Climate change is the greatest environmental challenge facing the world
today. Rising global temperatures will bring changes in weather patterns,
rising sea levels, and increased frequency and intensity of extreme weather
events. The UK is acting now to
adapt to climate change and to reduce our contribution to its causes.
Climate change is an issue which cuts across a range of Government policies
and responsibilities. It's important that different Departments work
together as effectively as possible. The Deputy Prime Minister is therefore
working with Ministerial colleagues across Government to help ensure that
Departments maximise their collective contribution to tackling climate
In 1997, the Deputy Prime Minister was a European Union negotiator at the
Kyoto convention on climate change. Kyoto imposed a responsibility on
developed countries to cut their overall greenhouse gas emissions on the
1990 level by 5% by the year 2010. This varied for each country, with the
European average level agreed at 8%. For Britain, this meant a reduction of
12½ per cent in greenhouse gases compared to the 1990 level.
We are on course, not only to achieve that target, but to achieve a cut in
the region of 23 to 25%. Britain has shown that you can have sustained and
continuing economic growth with Kyoto targets.

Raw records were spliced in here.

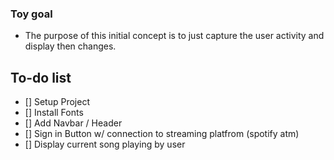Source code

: ### Toy goal
 
 - The purpose of this initial concept is to just capture the user activity and display then changes. 

## To-do list

- [] Setup Project 
- [] Install Fonts 
- [] Add Navbar / Header
- [] Sign in Button w/ connection to streaming platfrom  (spotify atm)
- [] Display current song playing by user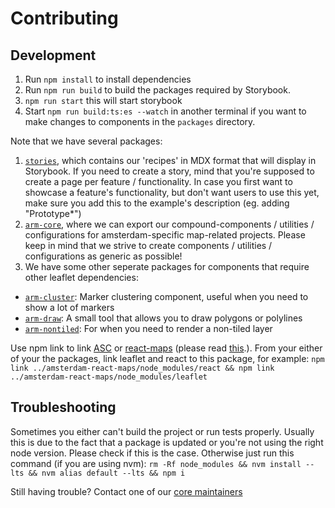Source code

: # Contributing

## Development

1. Run `npm install` to install dependencies
2. Run `npm run build` to build the packages required by Storybook.
3. `npm run start` this will start storybook
4. Start `npm run build:ts:es --watch` in another terminal if you want to make changes to components in the `packages` directory.

Note that we have several packages: 
1. [`stories`](stories), which contains our 'recipes' in MDX format that will display in Storybook. If you need to create a story, mind that you're supposed to create a page per feature / functionality.
In case you first want to showcase a feature's functionality, but don't want users to use this yet, make sure you add this to the example's description (eg. adding "Prototype*") 
2. [`arm-core`](packages/arm-core), where we can export our compound-components / utilities / configurations for amsterdam-specific map-related projects. 
Please keep in mind that we strive to create components / utilities / configurations as generic as possible!
3. We have some other seperate packages for components that require other leaflet dependencies: 
 - [`arm-cluster`](packages/arm-cluster): Marker clustering component, useful when you need to show a lot of markers
 - [`arm-draw`](packages/arm-draw): A small tool that allows you to draw polygons or polylines
 - [`arm-nontiled`](packages/arm-nontiled): For when you need to render a non-tiled layer

Use npm link to link [ASC](https://github.com/Amsterdam/amsterdam-styled-components) or [react-maps](https://github.com/Amsterdam/react-maps) (please read [this](https://reactjs.org/warnings/invalid-hook-call-warning.html#duplicate-react).). From your either of your the packages, link leaflet and react to this package, for example: `npm link ../amsterdam-react-maps/node_modules/react && npm link ../amsterdam-react-maps/node_modules/leaflet`

## Troubleshooting

Sometimes you either can't build the project or run tests properly. Usually this is due to the fact
that a package is updated or you're not using the right node version. Please check if this is the
case. Otherwise just run this command (if you are using nvm):
`rm -Rf node_modules && nvm install --lts && nvm alias default --lts && npm i`

Still having trouble? Contact one of our [core maintainers](https://github.com/Amsterdam/amsterdam-react-maps/tree/master/docs/MAINTAINERS.md)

But the Kyoto Protocol is just a first step, mapping action for the first
commitment period (until 2012). If we are to make a real impact on tackling
the menace of climate change, we have to go much further.
So, in recognition of his work on the Kyoto Protocol, the Prime Minister
has asked the Deputy Prime Minister to work with the Foreign Secretary, the
Secretary of State for the Environment, and other Departments across
Government on promoting the Government's post-Kyoto agenda.
The Government is proposing that a post-Kyoto agreement should be
universal, covering developed and developing countries. It needs to
encompass nations such as China and India. During his work on Kyoto in
1997, the Deputy Prime Minister emphasised need to engage with China and
India on these issues, and since then he has continued a dialogue with
leading politicians from these countries.
A post-Kyoto framework should set a clear stabilisation goal, with targets,
with a new framework to achieve it. Such a framework would provide greater
future certainty and stability to encourage greater investment in
environmentally beneficial growth. There are huge commercial and economic
opportunities in the new technologies associated with combating climate
change. Environmental sustainability and economy prosperity are two sides
of the same coin.
The UK has already shown that
tackling climate change is compatible with historically unprecedented
levels of economic growth, and our challenge is to continue to create jobs
and growth within a sustainable framework.